Five years ago, Nine baked a rainbow cake to impress Ahmir, who she’d been seeing for three years by then. Three years was, by far, the longest she’d made a relationship last. There’d been 22-year-old Levi when she was eighteen; he stuck around for a year. And when she was 21, there was Damon, who she dumped after six long-distance months. Her relationship with Ahmir was uncharted territory. Was he a blessing or a barnacle? She hadn’t decided. Until she did, it made sense to continue crafting a certain self-mythology for his benefit.
She wasn’t much of a baker, though she’d been at it since toddlerdom. To keep her occupied, her mother would shake a bit of unsifted flour and tap water into a shallow bowl for Nine to mix. Mixing had been a favorite pastime of Nine’s ever since. Stirring ingredients by hand, in rhythmic, clockwise motion, was nothing short of cathartic. Over the years, she’d come up with her best lines of poetry while absently creaming butter and sugars. She’d discovered her ability to hit high notes in accurate pitch, while melting German chocolate on a stovetop.

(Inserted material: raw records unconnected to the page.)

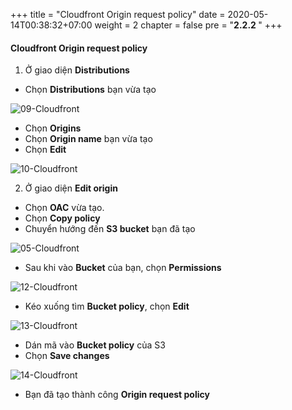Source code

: +++
title = "Cloudfront Origin request policy"
date = 2020-05-14T00:38:32+07:00
weight = 2
chapter = false
pre = "<b>2.2.2 </b>"
+++

#### Cloudfront Origin request policy

1. Ở giao diện **Distributions**

- Chọn **Distributions** bạn vừa tạo

![09-Cloudfront](/images/4/4-cloudfront-09.png?width=90pc)

- Chọn **Origins**
- Chọn **Origin name** bạn vừa tạo
- Chọn **Edit**

![10-Cloudfront](/images/4/4-cloudfront-10.png?width=90pc)

2. Ở giao diện **Edit origin**

- Chọn **OAC** vừa tạo.
- Chọn **Copy policy**
- Chuyển hướng đến **S3 bucket** bạn đã tạo

![05-Cloudfront](/images/4/4-cloudfront-05.png?width=90pc)

- Sau khi vào **Bucket** của bạn, chọn **Permissions**

![12-Cloudfront](/images/4/4-cloudfront-12.png?width=90pc)

- Kéo xuống tìm **Bucket policy**, chọn **Edit**

![13-Cloudfront](/images/4/4-cloudfront-13.png?width=90pc)

- Dán mã vào **Bucket policy** của S3
- Chọn **Save changes**

![14-Cloudfront](/images/4/4-cloudfront-14.png?width=90pc)

- Bạn đã tạo thành công **Origin request policy**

On the Sunday of the woebegone cake five years ago, Nine had cooked an entire meal. Seafood alfredo (sauce from scratch). Steamed lemon-butter broccoli. Garlic bread, also from scratch. It was a good meal—great if you you were Ahmir and used to subsisting on value menu items at McDonald’s.
And so Nine’s mythologizing gained momentum. The dinner was more than enough to reinforce her position as a steady girlfriend. But the cake, if properly executed, might just secure a proposal.
It was a basic white cake—not from scratch. If it were about the mixing alone, she would’ve been just fine. But there were layers. Nine knew nothing of layers and how to pour the batter evenly between three round pans or how long to let each cool before attempting to wrest it from its metal casing or how to balance one atop the other, neatly, unbroken.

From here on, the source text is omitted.